Sharifa Sahai*, Richard J. Chen, Jana Lipkova, Chengkuan Chen, Tiffany Y. Chen, Drew Williamson, Judy J. Wang, Daniel Shao, Astrid Weins*, and Faisal Mahmood*

Multimodal AI for Renal Allograft Biopsy Assessment

I believe it’s important to participate in this symposium in order to show the faces behind research and highlight the achievements of women in medicine and science. Often women are not the first ones who are thought of when picturing a scientist. My research interests lie in Multimodal Medical Artificial Intelligence. I would like to create a model that is able to fuse all types of health data to create one cohesive and intuitive model. The outputs of this model could be used by physicians for diagnosis and prognosis. Currently I am focusing on creating models for kidney related disease.

Background

There are over 100,000 kidney transplants annually. The manual assessment of renal allograft biopsies suffers from high observer variability (κ=0.22).

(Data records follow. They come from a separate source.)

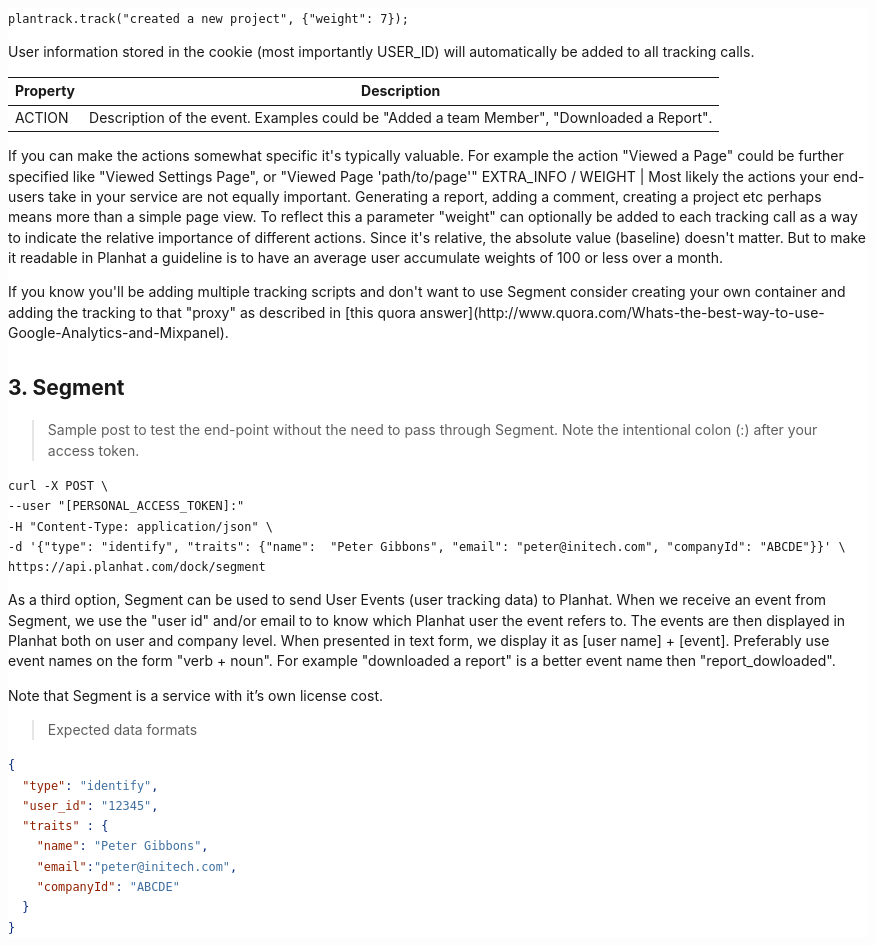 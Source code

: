 `plantrack.track("created a new project", {"weight": 7});`

User information stored in the cookie (most importantly USER_ID) will automatically be added to all tracking calls.

Property | Description
--------- | -----------
ACTION | Description of the event. Examples could be "Added a team Member", "Downloaded a Report".
If you can make the actions somewhat specific it's typically valuable.
For example the action "Viewed a Page" could be further specified like "Viewed Settings Page", or "Viewed Page 'path/to/page'"
EXTRA_INFO / WEIGHT | Most likely the actions your end-users take in your service are not equally important. Generating a report, adding a comment, creating a project etc perhaps means more than a simple page view. To reflect this a parameter "weight" can optionally be added to each tracking call as a way to indicate the relative importance of different actions. Since it's relative, the absolute value (baseline) doesn't matter. But to make it readable in Planhat a guideline is to have an average user accumulate weights of 100 or less over a month.

<aside class="notice">
If you know you'll be adding multiple tracking scripts and don't want to use Segment consider
creating your own container and adding the tracking to that "proxy" as described in [this
quora answer](http://www.quora.com/Whats-the-best-way-to-use-Google-Analytics-and-Mixpanel).
</aside>

## 3. Segment
> Sample post to test the end-point without the need to pass through Segment.  Note the intentional colon (:) after your access token.

```shell
curl -X POST \
--user "[PERSONAL_ACCESS_TOKEN]:"
-H "Content-Type: application/json" \
-d '{"type": "identify", "traits": {"name":  "Peter Gibbons", "email": "peter@initech.com", "companyId": "ABCDE"}}' \
https://api.planhat.com/dock/segment
```




As a third option, Segment can be used to send User Events (user tracking data) to Planhat. When we receive an event from Segment,
we use the "user id" and/or email to to know which Planhat user the event refers to.
The events are then displayed in Planhat both on user and company level. When presented in text form, we display it as [user name]  + [event].
Preferably use event names on the form "verb + noun". For example "downloaded a report" is a better event name then "report_dowloaded".

Note that Segment is a service with it’s own license cost.


> Expected data formats

```json
{
  "type": "identify",
  "user_id": "12345",
  "traits" : {
    "name": "Peter Gibbons",
    "email":"peter@initech.com",
    "companyId": "ABCDE"
  }
}
```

The assessment is a complicated process involving several modalities and requires the expertise of renal pathologists which is not often available in low resource settings. Misdiagnosis or delay in treatment can have consequences ranging from partial transplant rejection to death.

Methods

Thus we propose MANTA (Multimodal AI for Renal Transplant Assessment), an objective and automated method for assessment of renal allograft rejection. MANTA utilizes weakly supervised deep learning multimodal fusion using gigapixel whole slide images and patients’ diagnosis as labels. MANTA fuses morphological features from H&E, PAS, Masson Trichrome and Jones Silver stains to get holistic predictive results.

Results

MANTA achieves an AUC of 0.95 for assessing Interstitial Fibrosis and Tubular Atrophy, 0.82 for T-Cell mediated rejection and 0.81 for Antibody-Mediated rejection. We have gathered an international cohort of renal allograft biopsies in order to assess clinical performance across patient populations, sample preparation protocols and slide scanning instrumentation.

Conclusions

The evaluation of this AI system paves the way for clinical trials to establish the efficacy of AI-assisted renal allograft assessment to improve kidney transplant outcomes.